→ PROBLEM DESCRIPTION
Search the records below for the string "most" and report only the number of lines that contain it.

→ DATA

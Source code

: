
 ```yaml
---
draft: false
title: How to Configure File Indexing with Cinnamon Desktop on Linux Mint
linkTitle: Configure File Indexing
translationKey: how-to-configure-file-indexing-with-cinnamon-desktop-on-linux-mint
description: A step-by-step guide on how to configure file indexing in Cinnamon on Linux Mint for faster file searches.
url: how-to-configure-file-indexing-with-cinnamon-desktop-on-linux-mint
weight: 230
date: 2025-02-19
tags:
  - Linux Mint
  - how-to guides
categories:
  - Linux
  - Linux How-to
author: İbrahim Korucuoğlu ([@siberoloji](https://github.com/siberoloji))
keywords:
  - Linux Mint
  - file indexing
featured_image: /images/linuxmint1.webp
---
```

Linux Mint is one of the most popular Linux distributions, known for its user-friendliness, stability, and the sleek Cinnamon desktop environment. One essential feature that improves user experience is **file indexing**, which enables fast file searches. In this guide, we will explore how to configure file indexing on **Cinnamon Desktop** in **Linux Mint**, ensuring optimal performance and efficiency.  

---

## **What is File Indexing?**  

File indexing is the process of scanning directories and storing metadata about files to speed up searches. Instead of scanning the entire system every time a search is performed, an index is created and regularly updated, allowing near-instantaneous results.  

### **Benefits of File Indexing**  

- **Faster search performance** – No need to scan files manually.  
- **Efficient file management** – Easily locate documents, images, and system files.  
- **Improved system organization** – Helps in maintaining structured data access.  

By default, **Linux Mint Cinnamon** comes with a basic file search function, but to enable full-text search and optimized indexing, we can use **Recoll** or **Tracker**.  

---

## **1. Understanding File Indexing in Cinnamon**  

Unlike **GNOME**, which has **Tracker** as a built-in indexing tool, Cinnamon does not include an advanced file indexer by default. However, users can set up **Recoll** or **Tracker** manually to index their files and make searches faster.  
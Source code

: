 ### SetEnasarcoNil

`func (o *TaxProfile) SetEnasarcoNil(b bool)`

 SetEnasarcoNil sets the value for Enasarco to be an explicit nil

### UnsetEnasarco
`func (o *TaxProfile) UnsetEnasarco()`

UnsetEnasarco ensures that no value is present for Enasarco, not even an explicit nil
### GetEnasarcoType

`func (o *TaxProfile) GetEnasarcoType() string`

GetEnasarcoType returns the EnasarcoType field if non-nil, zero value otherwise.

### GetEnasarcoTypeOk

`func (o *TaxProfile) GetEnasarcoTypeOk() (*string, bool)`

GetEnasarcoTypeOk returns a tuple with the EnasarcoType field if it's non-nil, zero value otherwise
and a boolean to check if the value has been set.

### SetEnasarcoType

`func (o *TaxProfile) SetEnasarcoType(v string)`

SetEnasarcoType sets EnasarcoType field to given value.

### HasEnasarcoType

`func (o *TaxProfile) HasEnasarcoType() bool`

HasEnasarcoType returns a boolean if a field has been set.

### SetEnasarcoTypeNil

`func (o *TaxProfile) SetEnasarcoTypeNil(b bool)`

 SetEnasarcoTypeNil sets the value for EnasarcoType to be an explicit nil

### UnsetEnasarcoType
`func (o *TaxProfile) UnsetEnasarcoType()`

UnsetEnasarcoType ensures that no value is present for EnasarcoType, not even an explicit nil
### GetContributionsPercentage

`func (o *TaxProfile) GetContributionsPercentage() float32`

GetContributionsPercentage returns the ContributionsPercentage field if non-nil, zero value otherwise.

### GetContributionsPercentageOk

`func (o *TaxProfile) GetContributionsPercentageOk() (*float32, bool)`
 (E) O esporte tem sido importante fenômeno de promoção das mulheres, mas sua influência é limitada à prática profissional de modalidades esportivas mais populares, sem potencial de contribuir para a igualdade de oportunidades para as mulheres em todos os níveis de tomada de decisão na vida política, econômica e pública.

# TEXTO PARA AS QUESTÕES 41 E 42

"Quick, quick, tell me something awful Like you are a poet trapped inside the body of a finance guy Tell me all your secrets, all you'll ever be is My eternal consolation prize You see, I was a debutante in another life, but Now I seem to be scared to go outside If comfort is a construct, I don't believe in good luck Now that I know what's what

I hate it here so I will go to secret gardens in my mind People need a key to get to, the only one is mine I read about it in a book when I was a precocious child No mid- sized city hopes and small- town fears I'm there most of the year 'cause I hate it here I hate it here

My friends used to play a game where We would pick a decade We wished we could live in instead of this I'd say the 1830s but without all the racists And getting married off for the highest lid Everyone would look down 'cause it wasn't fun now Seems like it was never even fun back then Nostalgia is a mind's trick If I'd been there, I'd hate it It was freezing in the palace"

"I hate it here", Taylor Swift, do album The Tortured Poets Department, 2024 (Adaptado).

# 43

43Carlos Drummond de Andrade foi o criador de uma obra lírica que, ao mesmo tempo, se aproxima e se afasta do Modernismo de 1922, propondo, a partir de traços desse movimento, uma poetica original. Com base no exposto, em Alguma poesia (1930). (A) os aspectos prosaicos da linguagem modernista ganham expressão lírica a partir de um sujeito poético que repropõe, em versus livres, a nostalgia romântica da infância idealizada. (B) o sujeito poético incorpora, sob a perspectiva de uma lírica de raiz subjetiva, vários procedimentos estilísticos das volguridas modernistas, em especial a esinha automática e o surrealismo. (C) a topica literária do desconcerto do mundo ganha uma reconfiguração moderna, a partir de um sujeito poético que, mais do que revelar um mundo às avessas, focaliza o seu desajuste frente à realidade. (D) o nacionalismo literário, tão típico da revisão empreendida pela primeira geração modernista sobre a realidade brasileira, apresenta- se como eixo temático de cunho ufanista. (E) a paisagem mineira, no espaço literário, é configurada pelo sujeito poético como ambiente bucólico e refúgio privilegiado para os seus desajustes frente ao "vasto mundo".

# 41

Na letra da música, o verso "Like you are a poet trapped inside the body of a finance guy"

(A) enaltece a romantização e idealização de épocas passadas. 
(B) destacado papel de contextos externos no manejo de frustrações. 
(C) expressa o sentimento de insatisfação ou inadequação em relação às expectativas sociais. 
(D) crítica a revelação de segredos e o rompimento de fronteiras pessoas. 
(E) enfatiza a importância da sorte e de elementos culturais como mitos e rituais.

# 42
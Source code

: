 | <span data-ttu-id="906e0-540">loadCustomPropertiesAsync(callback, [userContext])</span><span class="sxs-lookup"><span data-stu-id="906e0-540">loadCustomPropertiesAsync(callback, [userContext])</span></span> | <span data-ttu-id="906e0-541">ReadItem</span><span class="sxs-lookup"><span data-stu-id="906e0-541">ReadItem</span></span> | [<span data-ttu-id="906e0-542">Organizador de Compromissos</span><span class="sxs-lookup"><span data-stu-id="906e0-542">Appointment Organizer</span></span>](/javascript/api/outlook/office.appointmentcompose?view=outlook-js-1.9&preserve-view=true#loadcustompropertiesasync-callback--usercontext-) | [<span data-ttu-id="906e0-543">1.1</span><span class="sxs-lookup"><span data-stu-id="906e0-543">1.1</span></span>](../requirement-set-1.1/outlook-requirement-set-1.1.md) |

→ EXERCISE SOLUTION
2